McGraw

CHARLESTON -- About half of the personal injury lawyers who contributed to Attorney General Darrell McGraw's 2008 re-election campaign with large contributions have worked as special assistant AGs for his office.

Those appointments mean the attorneys could reap millions of dollars in legal fees at public expense, and the executive director of a statewide legal reform group is crying out for reform.

Steve Cohen, executive director of West Virginia Citizens Against Lawsuit Abuse, said these official campaign finance reports on file with the Secretary of Stateshow "there is the perception of a pay-to-play arrangement" in McGraw's office.

"Two West Virginia firms that wrote checks to McGraw await their share of a $3.9 million legal fee in their Christmas stocking at public expense," Cohen said. "To this day we have no idea what work they did to earn it."

Guy Bucci, Barry Hill and Teresa Toriseva are all listed as contributors to McGraw on the latest campaign finance reports and were hired by him as outside counsel in a lawsuit he filed against two financial services firms.

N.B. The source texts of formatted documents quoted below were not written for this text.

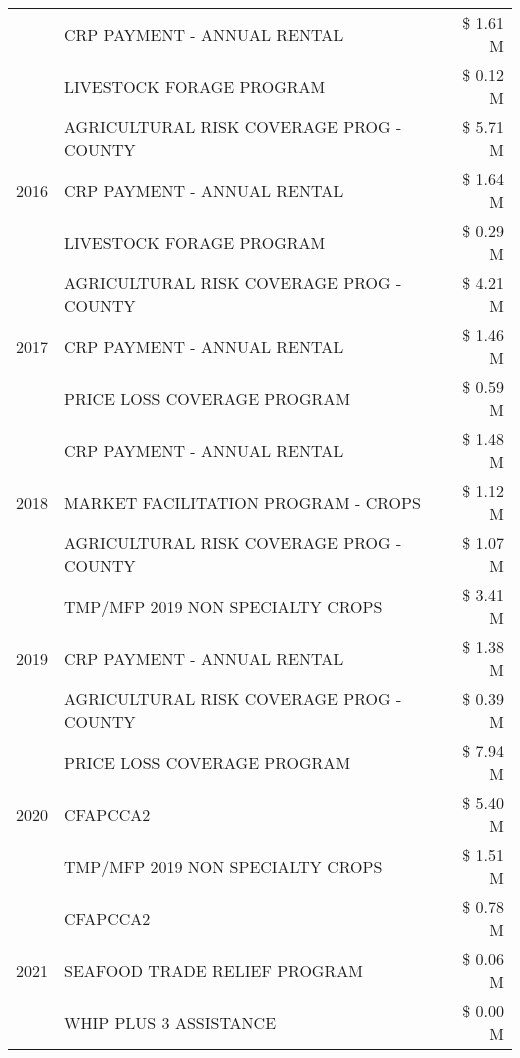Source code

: \begin{tabular}{llr}
 & CRP PAYMENT - ANNUAL RENTAL & \$ 1.61 M \\
 & LIVESTOCK FORAGE PROGRAM & \$ 0.12 M \\
\cline{1-3}
\multirow[t]{3}{*}{2016} & AGRICULTURAL RISK COVERAGE PROG - COUNTY & \$ 5.71 M \\
 & CRP PAYMENT - ANNUAL RENTAL & \$ 1.64 M \\
 & LIVESTOCK FORAGE PROGRAM & \$ 0.29 M \\
\cline{1-3}
\multirow[t]{3}{*}{2017} & AGRICULTURAL RISK COVERAGE PROG - COUNTY & \$ 4.21 M \\
 & CRP PAYMENT - ANNUAL RENTAL & \$ 1.46 M \\
 & PRICE LOSS COVERAGE PROGRAM & \$ 0.59 M \\
\cline{1-3}
\multirow[t]{3}{*}{2018} & CRP PAYMENT - ANNUAL RENTAL & \$ 1.48 M \\
 & MARKET FACILITATION PROGRAM - CROPS & \$ 1.12 M \\
 & AGRICULTURAL RISK COVERAGE PROG - COUNTY & \$ 1.07 M \\
\cline{1-3}
\multirow[t]{3}{*}{2019} & TMP/MFP 2019 NON SPECIALTY CROPS & \$ 3.41 M \\
 & CRP PAYMENT - ANNUAL RENTAL & \$ 1.38 M \\
 & AGRICULTURAL RISK COVERAGE PROG - COUNTY & \$ 0.39 M \\
\cline{1-3}
\multirow[t]{3}{*}{2020} & PRICE LOSS COVERAGE PROGRAM & \$ 7.94 M \\
 & CFAPCCA2 & \$ 5.40 M \\
 & TMP/MFP 2019 NON SPECIALTY CROPS & \$ 1.51 M \\
\cline{1-3}
\multirow[t]{3}{*}{2021} & CFAPCCA2 & \$ 0.78 M \\
 & SEAFOOD TRADE RELIEF PROGRAM & \$ 0.06 M \\
 & WHIP PLUS 3 ASSISTANCE & \$ 0.00 M \\
\cline{1-3}
\bottomrule
\end{tabular}
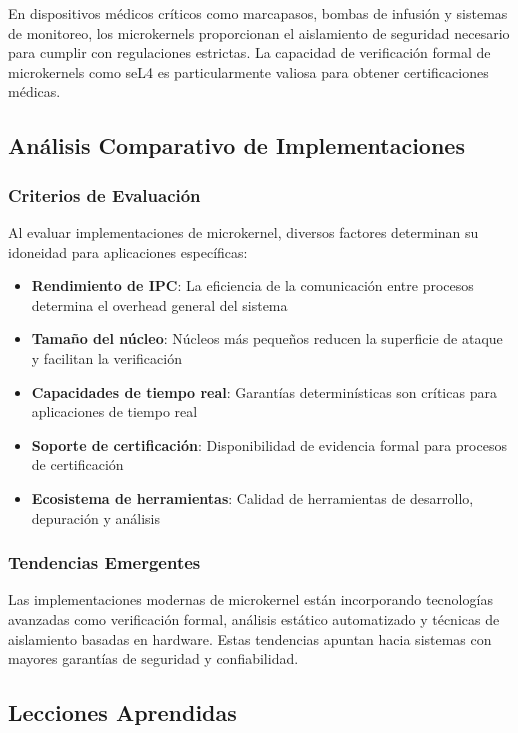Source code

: \documentclass[12pt,a4paper]{article}
\begin{document}
En dispositivos médicos críticos como marcapasos, bombas de infusión y sistemas de monitoreo, los microkernels proporcionan el aislamiento de seguridad necesario para cumplir con regulaciones estrictas. La capacidad de verificación formal de microkernels como seL4 es particularmente valiosa para obtener certificaciones médicas.

\subsection{Análisis Comparativo de Implementaciones}

\subsubsection{Criterios de Evaluación}

Al evaluar implementaciones de microkernel, diversos factores determinan su idoneidad para aplicaciones específicas:

\begin{itemize}
\item \textbf{Rendimiento de IPC}: La eficiencia de la comunicación entre procesos determina el overhead general del sistema
\item \textbf{Tamaño del núcleo}: Núcleos más pequeños reducen la superficie de ataque y facilitan la verificación
\item \textbf{Capacidades de tiempo real}: Garantías determinísticas son críticas para aplicaciones de tiempo real
\item \textbf{Soporte de certificación}: Disponibilidad de evidencia formal para procesos de certificación
\item \textbf{Ecosistema de herramientas}: Calidad de herramientas de desarrollo, depuración y análisis
\end{itemize}

\subsubsection{Tendencias Emergentes}

Las implementaciones modernas de microkernel están incorporando tecnologías avanzadas como verificación formal, análisis estático automatizado y técnicas de aislamiento basadas en hardware. Estas tendencias apuntan hacia sistemas con mayores garantías de seguridad y confiabilidad.

\subsection{Lecciones Aprendidas}
\end{document}
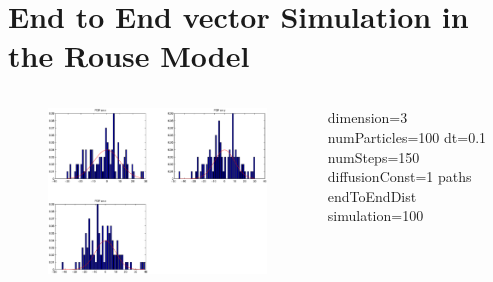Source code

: \documentclass {beamer}
\begin{document}
\section{End to End vector Simulation in the Rouse Model}
\begin{frame}
	\begin{columns}
		\begin{column}{0.5\textwidth}
		\begin{figure}
		\includegraphics[width=1.3\textwidth]{PDF.eps}
		\end{figure}		
		\end{column}
		\begin{column}{0.3\textwidth}
		dimension=3
		numParticles=100
		dt=0.1
		numSteps=150
		diffusionConst=1
		paths %
		endToEndDist %
		simulation=100
		\end{column}
		\end{columns}
     	\end{frame}
\end{document}
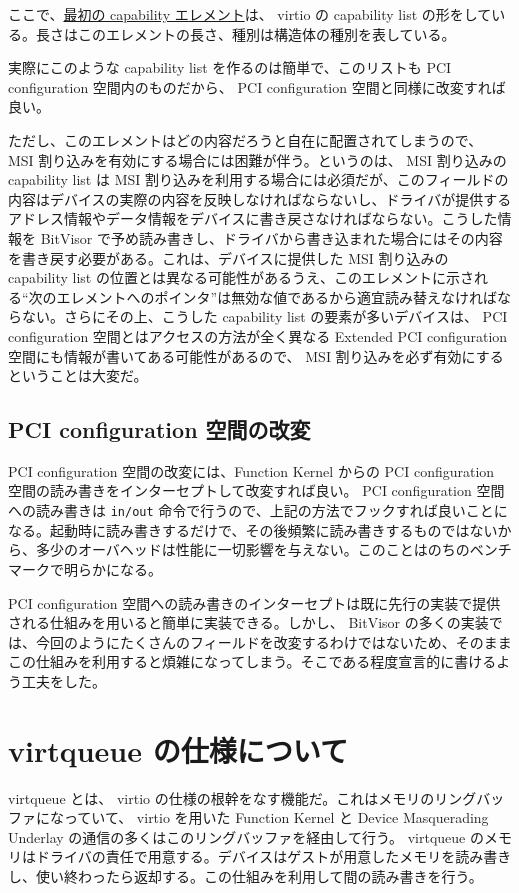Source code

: \documentclass[a4paper,11pt,report]{ltjsbook}
\begin{document}
ここで、\hyperlink{cap1}{最初の capability エレメント}は、 virtio の capability list の形をしている。長さはこのエレメントの長さ、種別は構造体の種別を表している。

実際にこのような capability list を作るのは簡単で、このリストも PCI configuration 空間内のものだから、 PCI configuration 空間と同様に改変すれば良い。

ただし、このエレメントはどの内容だろうと自在に配置されてしまうので、 MSI 割り込みを有効にする場合には困難が伴う。というのは、 MSI 割り込みの capability list は MSI 割り込みを利用する場合には必須だが、このフィールドの内容はデバイスの実際の内容を反映しなければならないし、ドライバが提供するアドレス情報やデータ情報をデバイスに書き戻さなければならない。こうした情報を BitVisor で予め読み書きし、ドライバから書き込まれた場合にはその内容を書き戻す必要がある。これは、デバイスに提供した MSI 割り込みの capability list の位置とは異なる可能性があるうえ、このエレメントに示される``次のエレメントへのポインタ''は無効な値であるから適宜読み替えなければならない。さらにその上、こうした capability list の要素が多いデバイスは、 PCI configuration 空間とはアクセスの方法が全く異なる Extended PCI configuration 空間にも情報が書いてある可能性があるので、 MSI 割り込みを必ず有効にするということは大変だ。

\subsection{PCI configuration 空間の改変}

PCI configuration 空間の改変には、Function Kernel からの PCI configuration 空間の読み書きをインターセプトして改変すれば良い。 PCI configuration 空間への読み書きは \texttt{in/out} 命令で行うので、上記の方法でフックすれば良いことになる。起動時に読み書きするだけで、その後頻繁に読み書きするものではないから、多少のオーバヘッドは性能に一切影響を与えない。このことはのちのベンチマークで明らかになる。

PCI configuration 空間への読み書きのインターセプトは既に先行の実装\cite{bitvisor}で提供される仕組みを用いると簡単に実装できる。しかし、 BitVisor の多くの実装では、今回のようにたくさんのフィールドを改変するわけではないため、そのままこの仕組みを利用すると煩雑になってしまう。そこである程度宣言的に書けるよう工夫をした。

\section{virtqueue の仕様について}

virtqueue とは、 virtio の仕様の根幹をなす機能だ。これはメモリのリングバッファになっていて、 virtio を用いた Function Kernel と Device Masquerading Underlay の通信の多くはこのリングバッファを経由して行う。 virtqueue のメモリはドライバの責任で用意する。デバイスはゲストが用意したメモリを読み書きし、使い終わったら返却する。この仕組みを利用して間の読み書きを行う。
\end{document}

This summer, in response to a request by WV CALA, Ohio Circuit Judge Ronald Wilson delayed until next month approval of the lawyers' fees pending a review of their work in settling the case.

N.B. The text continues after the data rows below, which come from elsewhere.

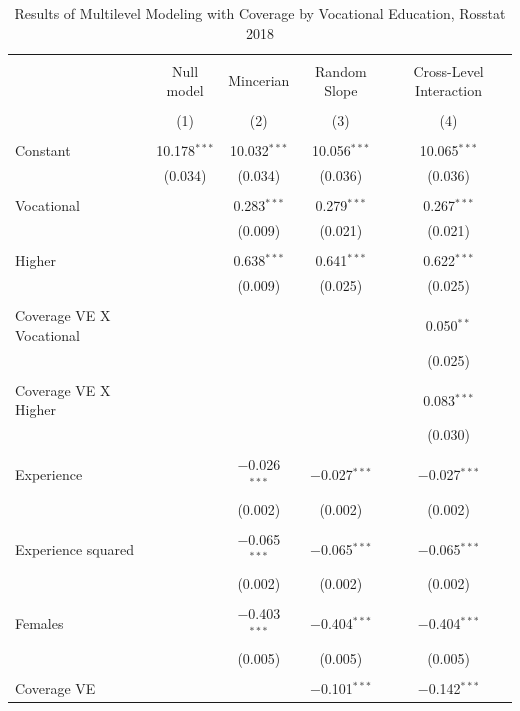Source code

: \documentclass[12pt,a4paper]{article}
\numberwithin{equation}{section}
\begin{document}
\begin{table}[!htbp] \centering 
	\caption{Results of Multilevel Modeling with Coverage by Vocational Education, Rosstat 2018} 
	\label{} 
	\begin{tabular}{@{\extracolsep{5pt}}lcccc} 
		\\[-1.8ex]\hline 
		\hline \\[-1.8ex] 
		& Null model & Mincerian & Random Slope & Cross-Level Interaction \\ 
		\\[-1.8ex] & (1) & (2) & (3) & (4)\\ 
		\hline \\[-1.8ex] 
		Constant & 10.178$^{***}$ & 10.032$^{***}$ & 10.056$^{***}$ & 10.065$^{***}$ \\ 
		& (0.034) & (0.034) & (0.036) & (0.036) \\ 
		& & & & \\ 
		Vocational &  & 0.283$^{***}$ & 0.279$^{***}$ & 0.267$^{***}$ \\ 
		&  & (0.009) & (0.021) & (0.021) \\ 
		& & & & \\ 
		Higher &  & 0.638$^{***}$ & 0.641$^{***}$ & 0.622$^{***}$ \\ 
		&  & (0.009) & (0.025) & (0.025) \\ 
		& & & & \\ 
		Coverage VE X Vocational &  &  &  & 0.050$^{**}$ \\ 
		&  &  &  & (0.025) \\ 
		& & & & \\ 
		Coverage VE X Higher &  &  &  & 0.083$^{***}$ \\ 
		&  &  &  & (0.030) \\ 
		& & & & \\ 
		Experience &  & $-$0.026$^{***}$ & $-$0.027$^{***}$ & $-$0.027$^{***}$ \\ 
		&  & (0.002) & (0.002) & (0.002) \\ 
		& & & & \\ 
		Experience squared &  & $-$0.065$^{***}$ & $-$0.065$^{***}$ & $-$0.065$^{***}$ \\ 
		&  & (0.002) & (0.002) & (0.002) \\ 
		& & & & \\ 
		Females &  & $-$0.403$^{***}$ & $-$0.404$^{***}$ & $-$0.404$^{***}$ \\ 
		&  & (0.005) & (0.005) & (0.005) \\ 
		& & & & \\ 
		Coverage VE &  &  & $-$0.101$^{***}$ & $-$0.142$^{***}$ \\ 

\end{tabular}
\end{table}
\end{document}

"This is the problem," Cohen said. "They told the court they worked 'hundreds of hours' on the case. What kind of accountability is that from the attorney general? Who is looking out for the public's money? Did they work 200 hours? 500? If they worked a thousand hours, that's still stiffing West Virginia at $3,300 an hour."

WV CALA has questioned why McGraw needs outside hires when taxpayers already give him a legal staff of 200.

The latest campaign finance reports also reflect contributions from personal injury lawyers McGraw hired for a lawsuit he settled hours after his 2004 re-election. They delivered more than $40,000 in campaign cash to him and got the first $3.3 million cut in legal fees at public expense from an action against the maker of the painkilling drug, OxyContin.

"This system of seemingly rewarding campaign donors with cushy government work must stop if West Virginia's legal system is to be regarded with integrity," Cohen said. "A Sunshine law would hold the AG to public scrutiny and bring transparency to the way that office conducts our business."